Suraj Narayanan S, Boris Repasky, Sina Eghbal

Reinforcement Learning is generally used for sequentials decision making problems where the system has a complex stochastic structure. A common approach for model-free reinforcement learning is Q-learning. At its simplest, Q-learning uses a look-up table to store data, which quickly looses viability with a very large number of state/action pairs. In this paper we aim to solve this problem by investigating the use of an auto-encoder neural network to learn releveant features thereby being able to compress the state space. The non-linear features learned by the autoencoder further enhances the preformance of vanilla Q-learning. Using the results we propose to do a comparative study to assess how effective auto-encoders are in preprocessing the state space. The study would consider several criteria such as number of non-linear features used, learning rate, and overall performance to measure effectiveness. Future extensions to this research would be to have an on-line autoencoder to periodically update the state space by looking at states that have similar future expected rewards.

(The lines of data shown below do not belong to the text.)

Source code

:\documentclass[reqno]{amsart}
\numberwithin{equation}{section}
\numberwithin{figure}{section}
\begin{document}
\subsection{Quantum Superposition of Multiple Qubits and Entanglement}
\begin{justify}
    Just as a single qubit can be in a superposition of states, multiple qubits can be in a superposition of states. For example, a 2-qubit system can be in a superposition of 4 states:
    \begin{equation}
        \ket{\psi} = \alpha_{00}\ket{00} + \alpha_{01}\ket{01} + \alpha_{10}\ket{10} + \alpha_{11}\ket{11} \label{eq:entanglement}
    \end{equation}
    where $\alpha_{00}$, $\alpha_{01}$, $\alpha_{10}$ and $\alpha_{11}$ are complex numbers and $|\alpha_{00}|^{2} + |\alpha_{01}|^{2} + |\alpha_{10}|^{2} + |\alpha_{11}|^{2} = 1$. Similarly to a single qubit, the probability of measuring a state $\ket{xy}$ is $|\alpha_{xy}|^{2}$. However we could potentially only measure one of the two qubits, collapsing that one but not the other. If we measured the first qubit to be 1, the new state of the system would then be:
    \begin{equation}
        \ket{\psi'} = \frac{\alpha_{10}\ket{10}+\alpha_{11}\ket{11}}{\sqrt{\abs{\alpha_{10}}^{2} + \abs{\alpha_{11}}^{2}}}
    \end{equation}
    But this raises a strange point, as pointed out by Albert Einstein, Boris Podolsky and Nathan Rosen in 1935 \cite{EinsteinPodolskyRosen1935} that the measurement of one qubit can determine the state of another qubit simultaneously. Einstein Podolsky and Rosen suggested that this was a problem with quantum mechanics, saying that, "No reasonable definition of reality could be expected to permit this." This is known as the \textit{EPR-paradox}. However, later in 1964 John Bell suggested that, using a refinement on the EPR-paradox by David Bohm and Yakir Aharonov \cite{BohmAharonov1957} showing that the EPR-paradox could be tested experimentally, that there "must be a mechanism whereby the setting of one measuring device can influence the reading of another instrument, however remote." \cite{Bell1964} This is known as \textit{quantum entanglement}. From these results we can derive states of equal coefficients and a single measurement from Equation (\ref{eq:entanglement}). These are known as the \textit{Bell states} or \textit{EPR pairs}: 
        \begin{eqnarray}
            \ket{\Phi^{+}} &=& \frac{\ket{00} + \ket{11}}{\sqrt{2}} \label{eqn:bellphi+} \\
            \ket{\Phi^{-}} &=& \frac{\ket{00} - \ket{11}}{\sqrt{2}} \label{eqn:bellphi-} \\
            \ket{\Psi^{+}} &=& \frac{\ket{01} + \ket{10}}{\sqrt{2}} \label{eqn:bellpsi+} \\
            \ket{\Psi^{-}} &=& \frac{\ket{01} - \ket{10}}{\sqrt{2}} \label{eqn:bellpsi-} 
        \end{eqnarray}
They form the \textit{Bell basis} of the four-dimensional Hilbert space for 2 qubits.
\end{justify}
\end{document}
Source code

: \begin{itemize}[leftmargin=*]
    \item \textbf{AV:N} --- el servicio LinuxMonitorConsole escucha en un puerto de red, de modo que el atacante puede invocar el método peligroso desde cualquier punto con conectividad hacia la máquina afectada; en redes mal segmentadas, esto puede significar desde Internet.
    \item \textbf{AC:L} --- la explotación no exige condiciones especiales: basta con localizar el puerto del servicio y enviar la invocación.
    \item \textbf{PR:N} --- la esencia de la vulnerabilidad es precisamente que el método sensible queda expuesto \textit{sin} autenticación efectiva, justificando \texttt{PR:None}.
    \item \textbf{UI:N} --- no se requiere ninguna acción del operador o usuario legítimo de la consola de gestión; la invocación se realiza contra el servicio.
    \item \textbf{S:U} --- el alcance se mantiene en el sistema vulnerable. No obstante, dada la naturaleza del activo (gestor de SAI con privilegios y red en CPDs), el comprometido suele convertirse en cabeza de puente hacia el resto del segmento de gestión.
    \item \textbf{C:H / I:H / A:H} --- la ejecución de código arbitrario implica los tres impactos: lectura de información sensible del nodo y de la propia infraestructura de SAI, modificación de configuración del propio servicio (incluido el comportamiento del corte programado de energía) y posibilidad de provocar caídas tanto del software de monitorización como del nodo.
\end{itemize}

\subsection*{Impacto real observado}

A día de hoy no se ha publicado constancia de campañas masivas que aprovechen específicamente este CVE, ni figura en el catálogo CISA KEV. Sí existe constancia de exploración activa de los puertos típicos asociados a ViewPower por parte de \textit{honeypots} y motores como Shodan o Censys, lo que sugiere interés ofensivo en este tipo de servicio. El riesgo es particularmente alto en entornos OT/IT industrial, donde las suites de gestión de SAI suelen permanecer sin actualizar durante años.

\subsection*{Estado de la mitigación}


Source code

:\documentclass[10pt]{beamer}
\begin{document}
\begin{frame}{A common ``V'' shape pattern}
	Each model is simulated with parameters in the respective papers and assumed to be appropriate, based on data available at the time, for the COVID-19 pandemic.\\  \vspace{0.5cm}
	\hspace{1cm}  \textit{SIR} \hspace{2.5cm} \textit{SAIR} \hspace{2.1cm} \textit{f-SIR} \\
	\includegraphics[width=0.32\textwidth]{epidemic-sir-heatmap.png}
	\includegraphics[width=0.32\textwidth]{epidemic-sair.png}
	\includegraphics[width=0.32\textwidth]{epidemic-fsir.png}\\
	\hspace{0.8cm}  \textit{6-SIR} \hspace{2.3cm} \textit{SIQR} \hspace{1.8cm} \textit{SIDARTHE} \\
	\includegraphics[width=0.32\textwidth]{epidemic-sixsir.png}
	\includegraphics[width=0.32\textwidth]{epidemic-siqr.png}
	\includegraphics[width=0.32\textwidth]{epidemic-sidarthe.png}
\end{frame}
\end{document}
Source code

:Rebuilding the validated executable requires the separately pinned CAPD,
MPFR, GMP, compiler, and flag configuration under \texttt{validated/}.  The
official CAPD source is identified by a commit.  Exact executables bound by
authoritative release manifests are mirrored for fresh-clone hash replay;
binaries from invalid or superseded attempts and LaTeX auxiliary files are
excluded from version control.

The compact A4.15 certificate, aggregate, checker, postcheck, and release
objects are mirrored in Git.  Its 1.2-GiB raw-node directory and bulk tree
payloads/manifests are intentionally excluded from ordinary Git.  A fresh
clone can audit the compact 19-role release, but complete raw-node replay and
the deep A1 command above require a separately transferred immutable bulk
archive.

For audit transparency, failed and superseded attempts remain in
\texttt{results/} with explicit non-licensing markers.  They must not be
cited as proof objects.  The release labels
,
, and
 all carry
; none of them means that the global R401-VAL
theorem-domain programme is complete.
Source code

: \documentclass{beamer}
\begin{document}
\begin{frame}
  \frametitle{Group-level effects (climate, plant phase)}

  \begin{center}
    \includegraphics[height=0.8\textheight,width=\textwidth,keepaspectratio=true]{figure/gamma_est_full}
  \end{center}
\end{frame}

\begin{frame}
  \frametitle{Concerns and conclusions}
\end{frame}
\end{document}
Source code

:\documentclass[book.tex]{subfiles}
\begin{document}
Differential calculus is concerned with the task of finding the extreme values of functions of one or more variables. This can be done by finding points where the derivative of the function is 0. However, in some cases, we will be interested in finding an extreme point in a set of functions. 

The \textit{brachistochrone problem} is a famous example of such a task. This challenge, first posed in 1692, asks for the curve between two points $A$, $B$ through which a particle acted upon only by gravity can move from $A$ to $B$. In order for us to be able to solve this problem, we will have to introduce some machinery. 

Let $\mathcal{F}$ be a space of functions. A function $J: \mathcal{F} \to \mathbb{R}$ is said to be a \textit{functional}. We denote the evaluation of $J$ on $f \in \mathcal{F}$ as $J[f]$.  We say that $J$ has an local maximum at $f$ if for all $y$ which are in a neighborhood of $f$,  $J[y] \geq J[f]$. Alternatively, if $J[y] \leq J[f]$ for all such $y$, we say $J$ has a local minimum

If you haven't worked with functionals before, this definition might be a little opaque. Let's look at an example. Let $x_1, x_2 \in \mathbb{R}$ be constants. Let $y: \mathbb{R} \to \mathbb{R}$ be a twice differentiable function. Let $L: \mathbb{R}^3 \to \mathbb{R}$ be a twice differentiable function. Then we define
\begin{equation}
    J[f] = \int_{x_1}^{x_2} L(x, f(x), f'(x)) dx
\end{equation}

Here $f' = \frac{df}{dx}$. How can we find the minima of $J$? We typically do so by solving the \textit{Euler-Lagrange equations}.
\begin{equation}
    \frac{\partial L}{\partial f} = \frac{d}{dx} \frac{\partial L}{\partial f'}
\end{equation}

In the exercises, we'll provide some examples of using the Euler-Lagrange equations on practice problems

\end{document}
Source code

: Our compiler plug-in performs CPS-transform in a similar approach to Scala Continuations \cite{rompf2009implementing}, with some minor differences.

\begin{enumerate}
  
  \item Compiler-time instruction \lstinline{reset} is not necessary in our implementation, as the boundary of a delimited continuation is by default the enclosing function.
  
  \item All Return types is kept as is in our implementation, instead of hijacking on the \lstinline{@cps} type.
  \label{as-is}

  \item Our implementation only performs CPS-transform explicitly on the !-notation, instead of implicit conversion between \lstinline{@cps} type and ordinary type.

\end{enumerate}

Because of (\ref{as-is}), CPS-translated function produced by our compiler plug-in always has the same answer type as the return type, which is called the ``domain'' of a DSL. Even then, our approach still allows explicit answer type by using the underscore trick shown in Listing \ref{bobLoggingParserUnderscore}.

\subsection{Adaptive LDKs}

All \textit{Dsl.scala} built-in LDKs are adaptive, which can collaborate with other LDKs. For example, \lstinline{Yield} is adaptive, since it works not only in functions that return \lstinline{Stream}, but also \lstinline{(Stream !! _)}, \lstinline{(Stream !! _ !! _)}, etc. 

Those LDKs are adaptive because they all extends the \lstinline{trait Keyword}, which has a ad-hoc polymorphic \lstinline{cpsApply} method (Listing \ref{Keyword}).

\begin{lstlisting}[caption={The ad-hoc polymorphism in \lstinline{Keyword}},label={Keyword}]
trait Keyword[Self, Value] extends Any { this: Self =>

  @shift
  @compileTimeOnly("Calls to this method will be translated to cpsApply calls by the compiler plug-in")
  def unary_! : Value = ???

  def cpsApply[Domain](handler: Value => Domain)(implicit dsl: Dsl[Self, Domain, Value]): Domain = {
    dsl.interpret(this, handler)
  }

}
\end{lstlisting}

Poster: poster.pdf (pending publication)

Additional modules required

  • numpy : 1.11.0
  • keras : 1.0.3
  • theano: 0.8.2

Versions are mentioned for documentation purposes, pip install numpy theano keras should work just fine.

How to run

Navigate to code folder, then use the following command:

python -p PacmanQAgent -x 2000 -n 2010 -a epsilon=0.05,gamma=0.8,alpha=0.2 -l mediumGrid -e autoenc -d state_file_mediumGrid_uniq.dat -u 10 -i 3000

  • -u : number of hidden neurons
  • -i : number of epochs to train the autoencoder
  • -d : state space data file for training autoencoder
  • -e : specify autoencoder module

Layout, State space data mapping:

  • smallGrid -> state_file_smallGrid_uniq.dat
  • mediumGrid -> state_file_mediumGrid_uniq.dat
  • smallClassic -> state_file_smallClassic_uniq.dat
  • mediumClassic -> state_file_mediumClassic_uniq.dat